Siracusa, un tavolo di confronto per rivedere l’accorpamento delle Camere di Commercio: “aprire una nuova pagina che tuteli il territorio”

Accorpare la Camera di Commercio di Siracusa con quella di Ragusa e lasciare autonoma Catania. Un’ipotesi al vaglio del presidente della Regione siciliana Nello Musumeci e sostenuta da alcune associazioni datoriali tra cui Cna, Claai, Confartigianato e Confesercenti dopo la recente sentenza della Corte Costituzionale. I giudici hanno infatti messo in discussione l’intero piano di riordino delle Camere di Commercio in Italia, piano che era stato approvato in agosto e che aveva previsto tra gli altri l’accorpamento delle Camere di Catania, Ragusa e Siracusa.

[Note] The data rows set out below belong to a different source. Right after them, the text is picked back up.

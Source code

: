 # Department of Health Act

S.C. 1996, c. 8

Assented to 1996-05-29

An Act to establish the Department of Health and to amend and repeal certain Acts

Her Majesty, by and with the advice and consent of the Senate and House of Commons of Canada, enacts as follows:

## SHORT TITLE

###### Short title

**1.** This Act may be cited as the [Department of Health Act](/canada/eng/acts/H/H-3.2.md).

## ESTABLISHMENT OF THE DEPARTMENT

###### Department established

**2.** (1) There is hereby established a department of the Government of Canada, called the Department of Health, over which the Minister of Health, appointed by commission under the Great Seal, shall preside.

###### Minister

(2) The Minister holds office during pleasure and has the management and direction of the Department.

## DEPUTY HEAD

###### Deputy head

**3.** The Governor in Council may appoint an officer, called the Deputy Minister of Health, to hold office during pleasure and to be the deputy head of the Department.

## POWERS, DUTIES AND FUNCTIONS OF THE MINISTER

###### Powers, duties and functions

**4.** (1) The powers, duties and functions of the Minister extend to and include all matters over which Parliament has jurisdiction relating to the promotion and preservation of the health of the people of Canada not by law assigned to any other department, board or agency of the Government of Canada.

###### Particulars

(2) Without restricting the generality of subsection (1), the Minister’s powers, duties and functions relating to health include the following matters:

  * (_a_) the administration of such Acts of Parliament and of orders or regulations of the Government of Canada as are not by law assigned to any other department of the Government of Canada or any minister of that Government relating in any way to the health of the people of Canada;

La sentenza ha infatti evidenziato che, ai fini dell’approvazione del piano, sarebbe stata necessaria l’intesa tra le regioni italiane, intesa che al momento non c’è stata, essendo stato a suo tempo ritenuto sufficiente il solo parere della Conferenza Stato-Regioni.

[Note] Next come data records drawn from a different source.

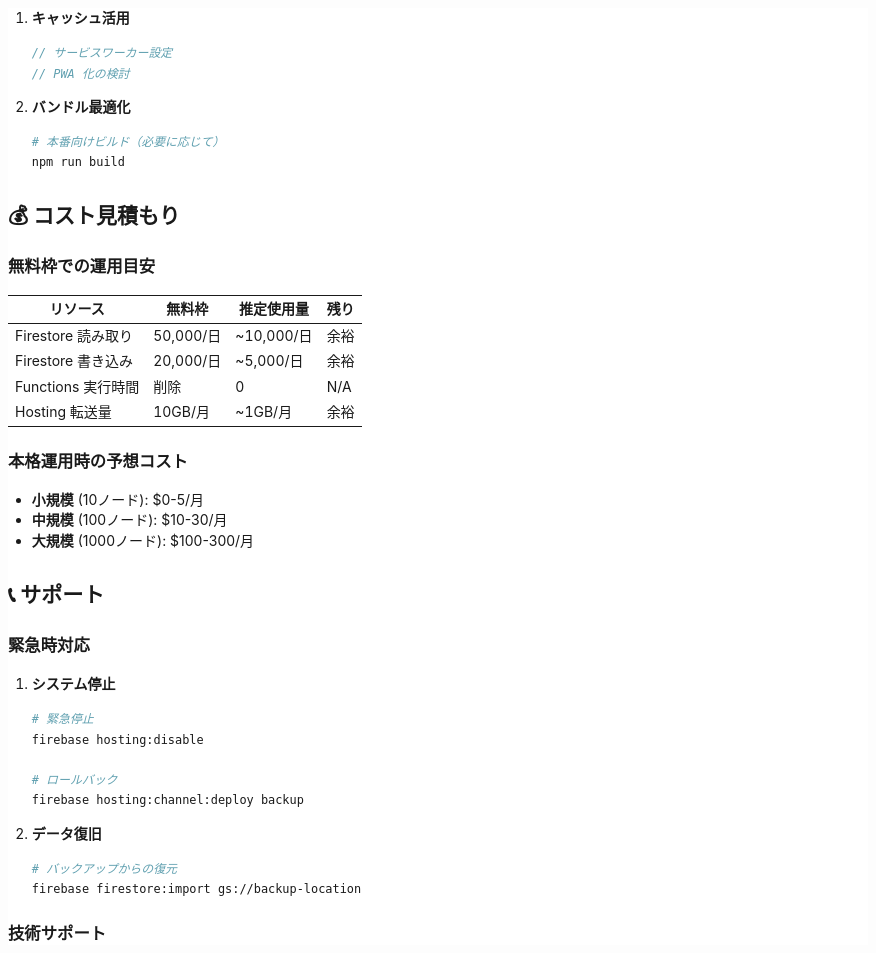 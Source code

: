 1. **キャッシュ活用**
   ```javascript
   // サービスワーカー設定
   // PWA 化の検討
   ```

2. **バンドル最適化**
   ```bash
   # 本番向けビルド（必要に応じて）
   npm run build
   ```

## 💰 コスト見積もり

### 無料枠での運用目安

| リソース | 無料枠 | 推定使用量 | 残り |
|----------|--------|------------|------|
| Firestore 読み取り | 50,000/日 | ~10,000/日 | 余裕 |
| Firestore 書き込み | 20,000/日 | ~5,000/日 | 余裕 |
| Functions 実行時間 | 削除 | 0 | N/A |
| Hosting 転送量 | 10GB/月 | ~1GB/月 | 余裕 |

### 本格運用時の予想コスト

- **小規模** (10ノード): $0-5/月
- **中規模** (100ノード): $10-30/月
- **大規模** (1000ノード): $100-300/月

## 📞 サポート

### 緊急時対応

1. **システム停止**
   ```bash
   # 緊急停止
   firebase hosting:disable

   # ロールバック
   firebase hosting:channel:deploy backup
   ```

2. **データ復旧**
   ```bash
   # バックアップからの復元
   firebase firestore:import gs://backup-location
   ```

### 技術サポート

“La questione non è secondaria – affermano le associazioni -. A differenza del parere infatti l’intesa avrebbe richiesto il consenso unanime di tutte le regioni. Ciò avrebbe assegnato alla Regione Siciliana una evidente posizione di forza attraverso il non indifferente potere di opporsi al piano laddove esso fosse stato ritenuto, come almeno formalmente venne ritenuto, non rispondente agli interessi delle imprese e del territorio. Difesa di interessi legittimi che è invece perfettamente riuscita alla gran parte delle altre regioni le quali hanno ottenuto, in sede politica, una positiva risposta alle loro richieste sul piano di accorpamento”.

Su tale presupposto, per permettere alle regioni di esprimersi come stabilito dalla sentenza della Corte, è stata quindi nuovamente convocata la Conferenza Stato-Regioni per richiedere l’intesa. Questo nuovo scenario, a detta delle associazioni datoriali contrarie all’accorpamento, offre quindi oggi alla Regione l’opportunità di assumere una posizione a tutela dei diritti delle imprese del territorio, permettendo loro di godere in pieno dei benefici della riforma Madia al pari di quelle delle altre regioni, “facendo si che – proseguono le associazioni – nel disegno degli accorpamenti si rispettino i principi di rappresentanza geopolitica, si salvaguardino le specificità e le affinità territoriali e si rendano i servizi quanto più vicini alle imprese e alle loro esigenze. Il Presidente Musumeci ha dichiarato di voler valutare la possibilità di “scorporare le Camere di Siracusa e Ragusa e restituire alla Camera di Commercio di Catania la propria entità”, con l’esplicito obiettivo di ridare serenità non solo ai dipendenti ma anche al mondo produttivo restituendo alle camere la loro funzione originaria “di supportare e sostenere le imprese”.

Un’iniziativa sostenuta da Cna, Claai, Confartigianato, Confesercenti e da altre associazioni che invitano il presidente a proseguire in questa direzione e ad aprire contestualmente un tavolo di confronto con l’intero sistema delle imprese “per permettere di cogliere l’ulteriore opportunità che questa sentenza offre – concludono –: quella di voltare pagina ripristinando il necessario clima di serenità tra le associazioni di rappresentanza, andando oltre i personalismi, superando i procedimenti legali tutt’ora pendenti in sede amministrativa e concentrandosi sugli interessi delle imprese nell’ambito di un progetto unitario che possa aprire una stagione nuova per le camere di commercio offrendo all’imprenditoria siciliana reali opportunità.”